1. Overview: Appends each write command to a log. Recovery replays these commands. Enabled via redis.conf with configurable flush policies.
2. Rewrite Strategy: To prevent file bloat, bgrewriteaof triggers a rewrite that condenses commands by keeping the latest per key, written to a temporary file before replacement.
3. RDB vs. AOF:
   • RDB files are smaller and faster to load, but may lose data between snapshots.
   • AOF offers better durability with configurable flush intervals, at the cost of larger files and slower recovery.

Hybrid Persistence

1. Default in Redis 4.0+: Combines RDB and AOF. During AOF rewrite, an RDB snapshot is written at the file start, followed by incremental AOF commands. This speeds up restarts by loading the snapshot first, then replaying recent commands.

Expired Data Deletion

• Strategy: Combines lazy deletion (check on key access) and periodic deletion (background scans).

Eviction Policies

1. Handling Full Memory:
   • Default noeviction rejects writes. Set eviction policies like allkeys-lru or allkeys-lfu to remove data.
2. LRU (Least Recently Used): Evicts keys not accessed recently, prioritizing recent usage.
3. LFU (Least Frequently Used): Evicts keys with low access frequency, prioritizing high-frequency data.
4. Hot Data Caching: Use LRU to retain frequently accessed keys in a limited cache (e.g., 200k entries out of 10 million).

Distributed Locks

1. Need: In distributed systems, local locks don't ensure mutual exclusion across processes. Distributed locks coordinate access to shared resources.
2. Implementation with Redis:
   • Use SET with NX and EX options for atomic lock acquisition and expiration setting.

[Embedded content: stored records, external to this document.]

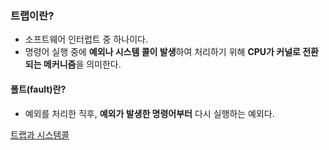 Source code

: 
### 트랩이란?
- 소프트웨어 인터럽트 중 하나이다.
- 명령어 실행 중에 **예외나 시스템 콜이 발생**하여 처리하기 위해 **CPU가 커널로 전환되는 메커니즘**을 의미한다.


#### 폴트(fault)란?
- 예외를 처리한 직후, **예외가 발생한 명령어부터** 다시 실행하는 예외다.


[트랩과 시스템콜](https://www.geeksforgeeks.org/traps-and-system-calls-in-operating-system-os/) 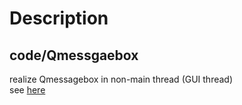 # Description

## code/Qmessgaebox
realize Qmessagebox in non-main thread (GUI thread)  
see [here](https://blog.csdn.net/sinat_32330093/article/details/88925872)  


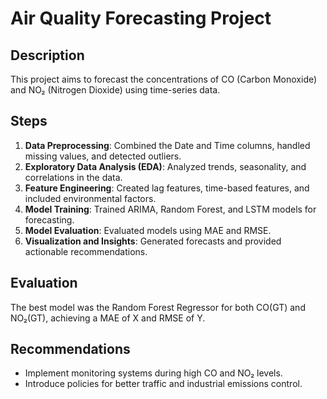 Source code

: # Air Quality Forecasting Project

## Description

This project aims to forecast the concentrations of CO (Carbon Monoxide) and NO₂ (Nitrogen Dioxide) using time-series data.

## Steps

1. **Data Preprocessing**: Combined the Date and Time columns, handled missing values, and detected outliers.
2. **Exploratory Data Analysis (EDA)**: Analyzed trends, seasonality, and correlations in the data.
3. **Feature Engineering**: Created lag features, time-based features, and included environmental factors.
4. **Model Training**: Trained ARIMA, Random Forest, and LSTM models for forecasting.
5. **Model Evaluation**: Evaluated models using MAE and RMSE.
6. **Visualization and Insights**: Generated forecasts and provided actionable recommendations.

## Evaluation

The best model was the Random Forest Regressor for both CO(GT) and NO₂(GT), achieving a MAE of X and RMSE of Y.

## Recommendations

- Implement monitoring systems during high CO and NO₂ levels.
- Introduce policies for better traffic and industrial emissions control.
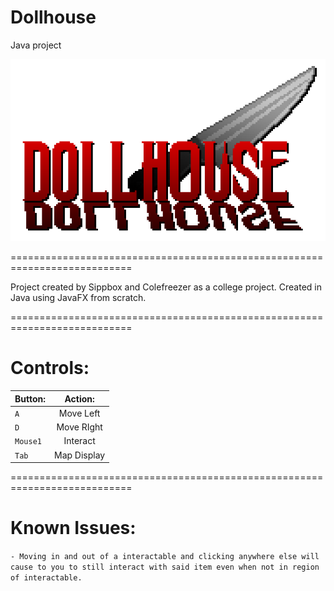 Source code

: # Dollhouse
Java project

![alt text](https://github.com/Colefreezer/Dollhouse/blob/main/src/main/resources/Images/LogoCredits.png "Dollhouse")

===========================================================================

Project created by Sippbox and Colefreezer as a college project.
Created in Java using JavaFX from scratch.

===========================================================================

# Controls:
| Button:               | Action:       |
| --------------------- |:-------------:|
| `A`              | Move Left          |
| `D`              | Move RIght         |
| `Mouse1`         | Interact           |
| `Tab`            | Map Display        |

===========================================================================

# Known Issues:
`- Moving in and out of a interactable and clicking anywhere else will cause to you to still interact with said item even when not in region of interactable.`

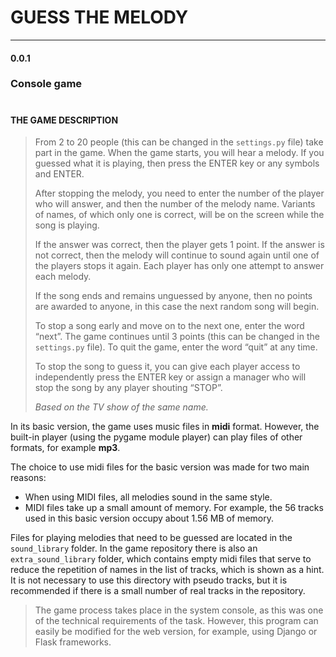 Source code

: # GUESS THE MELODY
___
#### 0.0.1

### Console game

#

#### THE GAME DESCRIPTION

> From 2 to 20 people (this can be changed in the `settings.py` file)
> take part in the game. When the game starts,
> you will hear a melody. If you guessed what it is playing, then
> press the ENTER key or any symbols and ENTER.
> 
> After stopping the melody, you need to enter the number of the
> player who will answer, and then the number of the melody name.
> Variants of names, of which only one is correct, will
> be on the screen while the song is playing.
> 
> If the answer was correct, then the player gets 1 point. If
> the answer is not correct, then the melody will continue to
> sound again until one of the players stops it again. Each
> player has only one attempt to answer each melody.
> 
> If the song ends and remains unguessed by anyone, then no points
> are awarded to anyone, in this case the next random song will
> begin.
> 
> To stop a song early and move on to the next one, enter
> the word “next”. The game continues until 3 points
> (this can be changed in the `settings.py` file). To quit the
> game, enter the word “quit” at any time.
> 
> To stop the song to guess it, you can give each player access to independently
> press the ENTER key or assign a manager who will stop the song
> by any player shouting “STOP”.
> 
> *Based on the TV show of the same name.*

In its basic version, the game uses music files in **midi** format.
However, the built-in player (using the pygame module player)
can play files of other formats, for example **mp3**.

The choice to use midi files for the basic version was made for
two main reasons:
- When using MIDI files, all melodies sound in the same style.
- MIDI files take up a small amount of memory. For example, the 56 tracks used in this basic version occupy about 1.56 MB of memory.

Files for playing melodies that need to be guessed are located
in the `sound_library` folder. In the game repository there is also
an `extra_sound_library` folder, which contains empty midi files
that serve to reduce the repetition of names in the list of tracks,
which is shown as a hint. It is not necessary to use this directory
with pseudo tracks, but it is recommended if there is a small 
number of real tracks in the repository.

> The game process takes place in the system console, as this
> was one of the technical requirements of the task. However,
> this program can easily be modified for the web version,
> for example, using Django or Flask frameworks.
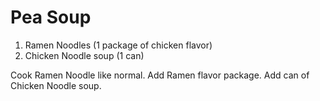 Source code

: # Pea Soup

1. Ramen Noodles (1 package of chicken flavor)
2. Chicken Noodle soup (1 can)

Cook Ramen Noodle like normal.
Add Ramen flavor package.
Add can of Chicken Noodle soup.
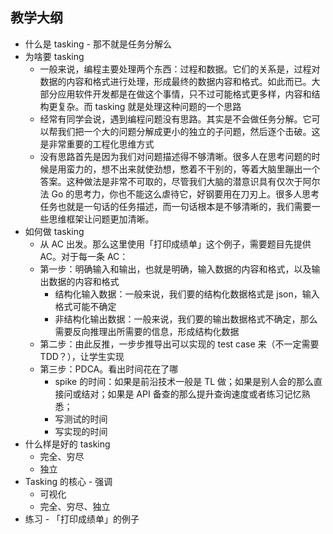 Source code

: ## 教学大纲

* 什么是 tasking - 那不就是任务分解么
* 为啥要 tasking
  * 一般来说，编程主要处理两个东西：过程和数据。它们的关系是，过程对数据的内容和格式进行处理，形成最终的数据内容和格式。如此而已。大部分应用软件开发都是在做这个事情，只不过可能格式更多样，内容和结构更复杂。而 tasking 就是处理这种问题的一个思路
  * 经常有同学会说，遇到编程问题没有思路。其实是不会做任务分解。它可以帮我们把一个大的问题分解成更小的独立的子问题，然后逐个击破。这是非常重要的工程化思维方式
  * 没有思路首先是因为我们对问题描述得不够清晰。很多人在思考问题的时候是用蛮力的，想不出来就使劲想，憋着不干别的，等着大脑里蹦出一个答案。这种做法是非常不可取的，尽管我们大脑的潜意识具有仅次于阿尔法 Go 的思考力，你也不能这么虐待它，好钢要用在刀刃上。很多人思考任务也就是一句话的任务描述，而一句话根本是不够清晰的，我们需要一些思维框架让问题更加清晰。
* 如何做 tasking
  * 从 AC 出发。那么这里使用「打印成绩单」这个例子，需要题目先提供 AC。对于每一条 AC：
  * 第一步：明确输入和输出，也就是明确，输入数据的内容和格式，以及输出数据的内容和格式
    * 结构化输入数据：一般来说，我们要的结构化数据格式是 json，输入格式可能不确定
    * 非结构化输出数据：一般来说，我们要的输出数据格式不确定，那么需要反向推理出所需要的信息，形成结构化数据
  * 第二步：由此反推，一步步推导出可以实现的 test case 来（不一定需要 TDD？），让学生实现
  * 第三步：PDCA。看出时间花在了哪
    * spike 的时间：如果是前沿技术一般是 TL 做；如果是别人会的那么直接问或结对；如果是 API 备查的那么提升查询速度或者练习记忆熟悉；
    * 写测试的时间
    * 写实现的时间
* 什么样是好的 tasking
  * 完全、穷尽
  * 独立
* Tasking 的核心 - 强调
  * 可视化
  * 完全、穷尽、独立
* 练习 - 「打印成绩单」的例子



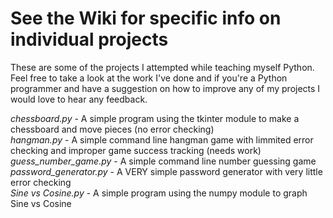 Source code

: # See the Wiki for specific info on individual projects
These are some of the projects I attempted while teaching myself Python.  Feel free to take a look at the work I've done and if you're a Python programmer and have a suggestion on how to improve any of my projects I would love to hear any feedback.

_chessboard.py_ - A simple program using the tkinter module to make a chessboard and move pieces (no error checking)  <br />
_hangman.py_ - A simple command line hangman game with limmited error checking and improper game success tracking (needs work) <br />
_guess_number_game.py_ - A simple command line number guessing game  <br />
_password_generator.py_ - A VERY simple password generator with very little error checking  <br />
_Sine vs Cosine.py_ - A simple program using the numpy module to graph Sine vs Cosine  <br />
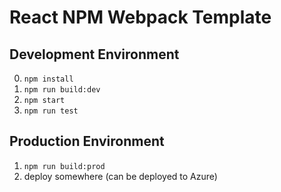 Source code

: # React NPM Webpack Template

## Development Environment
0. `npm install`
1. `npm run build:dev`
2. `npm start`
3. `npm run test`

## Production Environment
1. `npm run build:prod`
2. deploy somewhere (can be deployed to Azure)
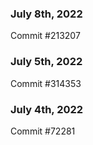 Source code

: ### July 8th, 2022

Commit #213207

### July 5th, 2022

Commit #314353


### July 4th, 2022

Commit #72281
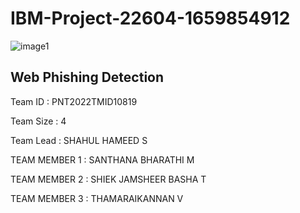 # IBM-Project-22604-1659854912

![image1](https://user-images.githubusercontent.com/79015800/192942989-db4d588d-18c6-4b41-9bc2-b1a5c2811c83.jpeg)

## Web Phishing Detection

Team ID         : PNT2022TMID10819

Team Size       : 4

Team Lead       : SHAHUL HAMEED S

TEAM MEMBER 1   : SANTHANA BHARATHI M

TEAM MEMBER 2   : SHIEK JAMSHEER BASHA T

TEAM MEMBER 3   : THAMARAIKANNAN V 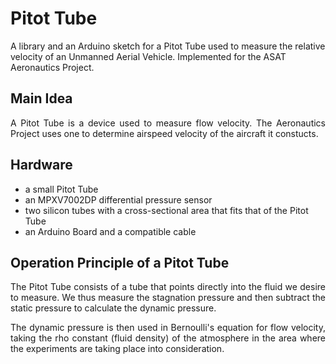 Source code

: # Pitot Tube
A library and an Arduino sketch for a Pitot Tube used to measure the relative velocity of an Unmanned Aerial Vehicle. Implemented for the ASAT Aeronautics Project.
## Main Idea
<p align=justify> A Pitot Tube is a device used to measure flow velocity. The Aeronautics Project uses one to determine airspeed velocity of the aircraft it constucts. </br> </p>

## Hardware 
- a  small Pitot Tube
- an MPXV7002DP differential pressure sensor
- two silicon tubes with a cross-sectional area that fits that of the Pitot Tube
- an Arduino Board and a compatible cable 

## Operation Principle of a Pitot Tube
<p align=justify> The Pitot Tube consists of a tube that points directly into the fluid we desire to measure. We thus measure the stagnation pressure and then subtract the static pressure to calculate the dynamic pressure.</br> </p>
<p align=justify> The dynamic pressure is then used in Bernoulli's equation for flow velocity, taking the rho constant (fluid density) of the atmosphere in the area where the experiments are taking place into consideration. 








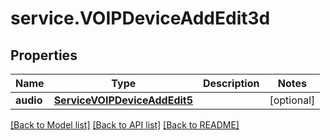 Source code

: # service.VOIPDeviceAddEdit3d

## Properties
Name | Type | Description | Notes
------------ | ------------- | ------------- | -------------
**audio** | [**ServiceVOIPDeviceAddEdit5**](ServiceVOIPDeviceAddEdit5.md) |  | [optional] 

[[Back to Model list]](../README.md#documentation-for-models) [[Back to API list]](../README.md#documentation-for-api-endpoints) [[Back to README]](../README.md)


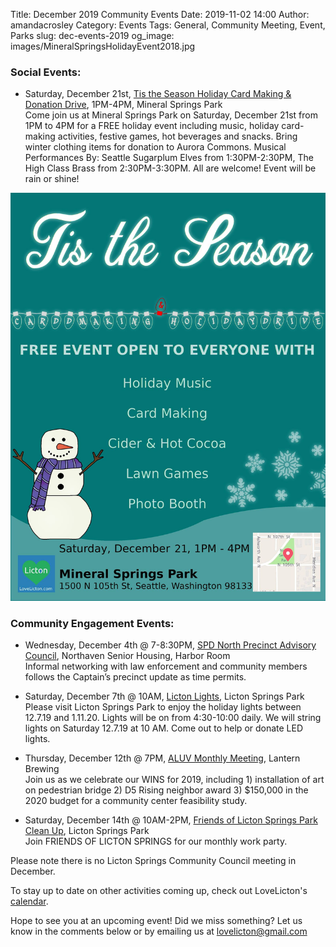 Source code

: Title: December 2019 Community Events
Date: 2019-11-02 14:00
Author: amandacrosley
Category: Events
Tags: General, Community Meeting, Event, Parks
slug: dec-events-2019
og_image: images/MineralSpringsHolidayEvent2018.jpg

### Social Events:

*   Saturday, December 21st, [Tis the Season Holiday Card Making & Donation Drive](https://www.facebook.com/events/552401048827773/), 1PM-4PM, Mineral Springs Park <br>
Come join us at Mineral Springs Park on Saturday, December 21st from 1PM to 4PM for a FREE holiday event including music, holiday card-making activities, festive games, hot beverages and snacks. Bring winter clothing items for donation to Aurora Commons. Musical Performances By: Seattle Sugarplum Elves from 1:30PM-2:30PM, The High Class Brass from 2:30PM-3:30PM. All are welcome! Event will be rain or shine! 

[![Tis The Season Mineral Springs Park Event 2019](/images/mineralspringspark2019flyer.jpg)](/images/mineralspringspark2019flyer.jpg)

### Community Engagement Events:

*   Wednesday, December 4th @ 7-8:30PM, [SPD North Precinct Advisory Council](https://seattlenpac.blogspot.com/), Northaven Senior Housing, Harbor Room  <br />
Informal networking with law enforcement and community members follows the Captain’s precinct update as time permits.

*   Saturday, December 7th @ 10AM, [Licton Lights](https://www.facebook.com/events/765967403884537/), Licton Springs Park  <br />
Please visit Licton Springs Park to enjoy the holiday lights between 12.7.19 and 1.11.20. Lights will be on from 4:30-10:00 daily. We will string lights on Saturday 12.7.19 at 10 AM. Come out to help or donate LED lights. 

*   Thursday, December 12th @ 7PM, [ALUV Monthly Meeting](https://www.facebook.com/events/2543178332579949/), Lantern Brewing <br />
Join us as we celebrate our WINS for 2019, including 1) installation of art on pedestrian bridge 2) D5 Rising neighbor award 3) $150,000 in the 2020 budget for a community center feasibility study.

*   Saturday, December 14th @ 10AM-2PM, [Friends of Licton Springs Park Clean Up](https://lictonsprings.org/work_party.pdf), Licton Springs Park <br />
Join FRIENDS OF LICTON SPRINGS for our monthly work party.

Please note there is no Licton Springs Community Council meeting in December. 

To stay up to date on other activities coming up, check out LoveLicton's [calendar](https://lovelicton.com/pages/community-calendar.html).

Hope to see you at an upcoming event!
Did we miss something? Let us know in the comments below or by emailing us at [lovelicton@gmail.com](mailto:lovelicton@gmail.com)
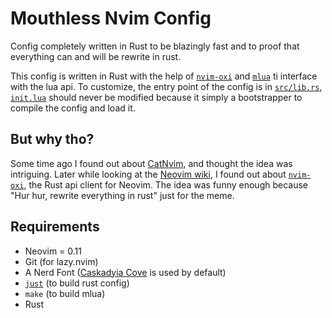 # Mouthless Nvim Config

Config completely written in Rust to be blazingly fast and to proof that everything can and will be rewrite in rust.

This config is written in Rust with the help of [`nvim-oxi`](https://crates.io/crates/nvim-oxi) and [`mlua`](https://crates.io/crates/mlua) ti interface with the lua api. To customize, the entry point of the config is in [`src/lib.rs`](src/lib.rs), [`init.lua`](init.lua) should never be modified because it simply a bootstrapper to compile the config and load it.

## But why tho?

Some time ago I found out about [CatNvim](https://github.com/rewhile/CatNvim), and thought the idea was intriguing. Later while looking at the [Neovim wiki](https://github.com/neovim/neovim/wiki/Related-projects), I found out about [`nvim-oxi`](https://github.com/noib3/nvim-oxi), the Rust api client for Neovim. The idea was funny enough because "Hur hur, rewrite everything in rust" just for the meme.

## Requirements

-   Neovim = 0.11
-   Git (for lazy.nvim)
-   A Nerd Font ([Caskadyia Cove](https://github.com/eliheuer/caskaydia-cove) is used by default)
-   [`just`](https://just.systems) (to build rust config)
-   `make` (to build mlua)
-   Rust
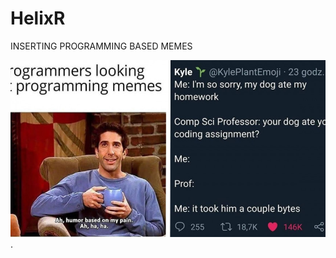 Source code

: # HelixR
 INSERTING PROGRAMMING BASED MEMES
 
![coding memes](/programmer-memes_md.jpg "costube meme").

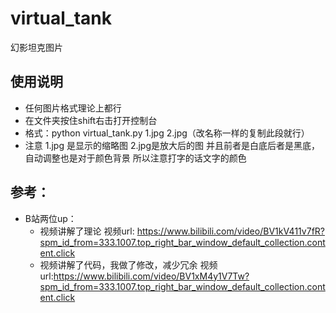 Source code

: # virtual_tank
幻影坦克图片

## 使用说明
- 任何图片格式理论上都行
- 在文件夹按住shift右击打开控制台
- 格式：python virtual_tank.py 1.jpg 2.jpg（改名称一样的复制此段就行）
- 注意 1.jpg 是显示的缩略图 2.jpg是放大后的图
   并且前者是白底后者是黑底，自动调整也是对于颜色背景
   所以注意打字的话文字的颜色
  
## 参考：
- B站两位up：
  - 视频讲解了理论 视频url: https://www.bilibili.com/video/BV1kV411v7fR?spm_id_from=333.1007.top_right_bar_window_default_collection.content.click
  - 视频讲解了代码，我做了修改，减少冗余 视频url:https://www.bilibili.com/video/BV1xM4y1V7Tw?spm_id_from=333.1007.top_right_bar_window_default_collection.content.click
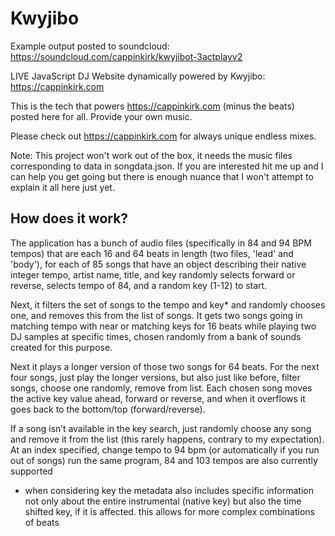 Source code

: # Kwyjibo

Example output posted to soundcloud: https://soundcloud.com/cappinkirk/kwyjibot-3actplayv2

LIVE JavaScript DJ Website dynamically powered by Kwyjibo: https://cappinkirk.com

This is the tech that powers https://cappinkirk.com (minus the beats) posted here for all. Provide your own music.

Please check out https://cappinkirk.com for always unique endless mixes.

Note: This project won't work out of the box, it needs the music files corresponding to data in songdata.json. If you are interested hit me up and I can help you get going but there is enough nuance that I won't attempt to explain it all here just yet. 

## How does it work?

The application has a bunch of audio files (specifically in 84 and 94 BPM tempos) that are each 16 and 64 beats in length (two files, 'lead' and 'body'), for each of 85 songs that have an object describing their native integer tempo, artist name, title, and key randomly selects forward or reverse, selects tempo of 84, and a random key (1-12) to start.

Next, it filters the set of songs to the tempo and key* and randomly chooses one, and removes this from the list of songs. It gets two songs going in matching tempo with near or matching keys for 16 beats while playing two DJ samples at specific times, chosen randomly from a bank of sounds created for this purpose.

Next it plays a longer version of those two songs for 64 beats. For the next four songs, just play the longer versions, but also just like before, filter songs, choose one randomly, remove from list. Each chosen song moves the active key value ahead, forward or reverse, and when it overflows it goes back to the bottom/top (forward/reverse).

If a song isn’t available in the key search, just randomly choose any song and remove it from the list (this rarely happens, contrary to my expectation). At an index specified, change tempo to 94 bpm (or automatically if you run out of songs) run the same program, 84 and 103 tempos are also currently supported

* when considering key the metadata also includes specific information not only about the entire instrumental (native key) but also the time shifted key, if it is affected. this allows for more complex combinations of beats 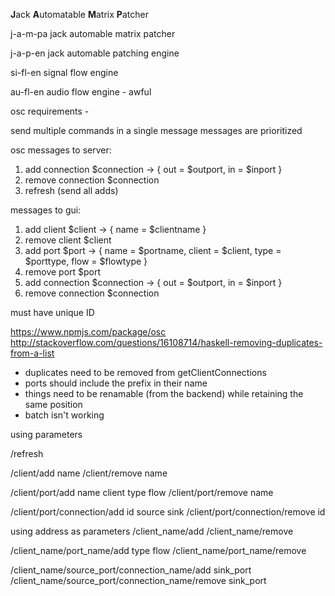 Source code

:**J**ack **A**utomatable **M**atrix **P**atcher

j-a-m-pa jack automable matrix patcher

j-a-p-en jack automable patching engine

si-fl-en signal flow engine 


au-fl-en audio flow engine - awful


osc requirements -

send multiple commands in a single message
messages are prioritized



osc messages to server:
1. add connection $connection -> { out = $outport, in = $inport }
2. remove connection $connection
3. refresh (send all adds)


messages to gui:
1. add client $client -> { name = $clientname }
2. remove client $client
3. add port $port -> { name = $portname, client = $client, type = $porttype, flow = $flowtype }
4. remove port $port
5. add connection $connection -> { out = $outport, in = $inport }
6. remove connection $connection

must have unique ID

https://www.npmjs.com/package/osc
http://stackoverflow.com/questions/16108714/haskell-removing-duplicates-from-a-list

- duplicates need to be removed from getClientConnections
- ports should include the prefix in their name
- things need to be renamable (from the backend) while retaining the same position
- batch isn't working


using parameters

/refresh

/client/add name 
/client/remove name

/client/port/add name client type flow
/client/port/remove name

/client/port/connection/add id source sink
/client/port/connection/remove id


using address as parameters
/client_name/add
/client_name/remove

/client_name/port_name/add type flow
/client_name/port_name/remove

/client_name/source_port/connection_name/add sink_port
/client_name/source_port/connection_name/remove sink_port


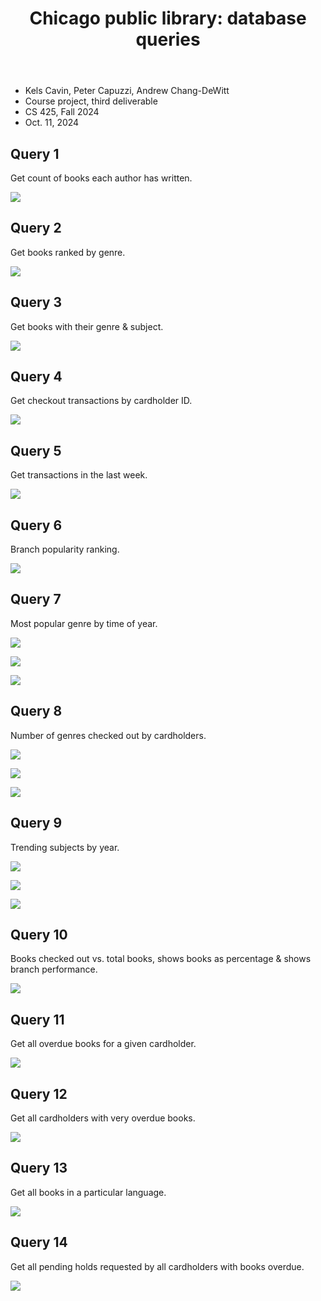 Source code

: <div id="user-content-title">

<header>

# Chicago public library: database queries

</header>

- Kels Cavin, Peter Capuzzi, Andrew Chang-DeWitt
- Course project, third deliverable
- CS 425, Fall 2024
- Oct. 11, 2024

</div>

## Query 1

Get count of books each author has written.

![](output-for-pdf/Kels/Get-amount-of-books-each-author-has-written.png)

## Query 2

Get books ranked by genre.

![](output-for-pdf/Kels/Get-books-ranked-by-genre.png)

## Query 3

Get books with their genre & subject.

![](output-for-pdf/Kels/Get-books-with-their-genre-and-subject.png)

## Query 4

Get checkout transactions by cardholder ID.

![](output-for-pdf/Kels/Get-checkins-by-cardholder.png)

## Query 5

Get transactions in the last week.

![](output-for-pdf/Kels/Get-transactions-in-the-last-week.png)

## Query 6

Branch popularity ranking.

![](output-for-pdf/Peter/1-sql.png)

## Query 7

Most popular genre by time of year.

![](output-for-pdf/Peter/2-sql.png)

![](output-for-pdf/Peter/2-out1.png)

![](output-for-pdf/Peter/2-out2.png)

## Query 8

Number of genres checked out by cardholders.

![](output-for-pdf/Peter/3-sql.png)

![](output-for-pdf/Peter/3-out1.png)

![](output-for-pdf/Peter/3-out2.png)

## Query 9

Trending subjects by year.

![](output-for-pdf/Peter/4-sql.png)

![](output-for-pdf/Peter/4-out1.png)

![](output-for-pdf/Peter/4-out2.png)

## Query 10

Books checked out vs. total books, shows books as percentage & shows branch performance.

![](output-for-pdf/Peter/5-sql.png)

## Query 11

Get all overdue books for a given cardholder.

![](output-for-pdf/11.png)

## Query 12

Get all cardholders with very overdue books.

![](output-for-pdf/12.png)

## Query 13

Get all books in a particular language.

![](output-for-pdf/13.png)

## Query 14

Get all pending holds requested by all cardholders with books overdue.

![](output-for-pdf/14.png)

   SET lock_key unique_value NX EX 10
   

   • Release lock via Lua script to verify ownership before deletion, preventing accidental releases.

   if redis.call("get", KEYS[1]) == ARGV[1] then
       return redis.call("del", KEYS[1])
   else
       return 0
   end
   

   • Expiration prevents deadlocks from crashed services.
3. Lock Renewal: For long operations, use frameworks like Redisson with watchdog threads that auto-extend lock expiry.

Redisson

1. Automatic Renewal: A watchdog thread periodically renews the lock if the business logic is still executing, defaulting to checks every 10 seconds for a 30-second lock.
2. Reentrancy: Supports reentrant locks using a hash map keyed by thread ID with a counter for lock depth, ensuring threads can re-acquire their own locks.

Performance Factors

• In-Memory Operations: Direct memory access speeds up data handling.
• Single-Threaded Design: Avoids context switching and thread-safety overhead, with separate threads for background tasks like AOF flushing.
• I/O Multiplexing: Uses non-blocking I/O to handle multiple connections concurrently in a single thread, reducing latency from network waits.

1. Single-Threaded Nature: The main thread processes commands, while background threads manage auxiliary tasks to prevent blocking.
2. I/O Multiplexing Explained: Instead of blocking per connection, the thread monitors multiple sockets, processing requests as they arrive, optimizing network throughput.